# WHAT YOU ARE ASKED TO DO:
Below are records; copy every line in them that holds the word "begin".

[Saved entries]
--

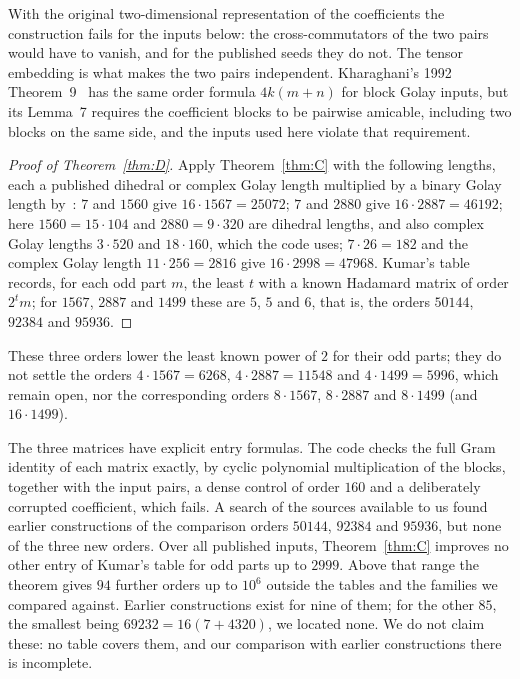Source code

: \documentclass[10pt]{article}
\theoremstyle{remark}
\begin{document}
With the original two-dimensional representation of the coefficients the construction fails for the inputs below: the cross-commutators of the two pairs would have to vanish, and for the published seeds they do not. The tensor embedding is what makes the two pairs independent. Kharaghani's 1992 Theorem~9~\cite{Kh92} has the same order formula $4k(m+n)$ for block Golay inputs, but its Lemma~7 requires the coefficient blocks to be pairwise amicable, including two blocks on the same side, and the inputs used here violate that requirement.

\begin{proof}[Proof of Theorem~\ref{thm:D}]
Apply Theorem~\ref{thm:C} with the following lengths, each a published dihedral or complex Golay length multiplied by a binary Golay length by~\cite[Lemma~3]{KK98}: $7$ and $1560$ give $16\cdot1567=25072$; $7$ and $2880$ give $16\cdot2887=46192$; here $1560=15\cdot104$ and $2880=9\cdot320$ are dihedral lengths, and also complex Golay lengths $3\cdot520$ and $18\cdot160$, which the code uses; $7\cdot26=182$ and the complex Golay length $11\cdot256=2816$ give $16\cdot2998=47968$. Kumar's table~\cite{Ku26} records, for each odd part $m$, the least $t$ with a known Hadamard matrix of order $2^tm$; for $1567$, $2887$ and $1499$ these are $5$, $5$ and $6$, that is, the orders $50144$, $92384$ and $95936$.
\end{proof}

These three orders lower the least known power of $2$ for their odd parts; they do not settle the orders $4\cdot1567=6268$, $4\cdot2887=11548$ and $4\cdot1499=5996$, which remain open, nor the corresponding orders $8\cdot1567$, $8\cdot2887$ and $8\cdot1499$ (and $16\cdot1499$).

The three matrices have explicit entry formulas. The code checks the full Gram identity of each matrix exactly, by cyclic polynomial multiplication of the blocks, together with the input pairs, a dense control of order $160$ and a deliberately corrupted coefficient, which fails. A search of the sources available to us found earlier constructions of the comparison orders $50144$, $92384$ and $95936$, but none of the three new orders. Over all published inputs, Theorem~\ref{thm:C} improves no other entry of Kumar's table for odd parts up to $2999$. Above that range the theorem gives $94$ further orders up to $10^6$ outside the tables and the families we compared against. Earlier constructions exist for nine of them; for the other $85$, the smallest being $69232=16(7+4320)$, we located none. We do not claim these: no table covers them, and our comparison with earlier constructions there is incomplete.
\end{document}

--

# SOLUTION TO THIS PROBLEM:
\begin{document}
\begin{proof}[Proof of Theorem~\ref{thm:D}]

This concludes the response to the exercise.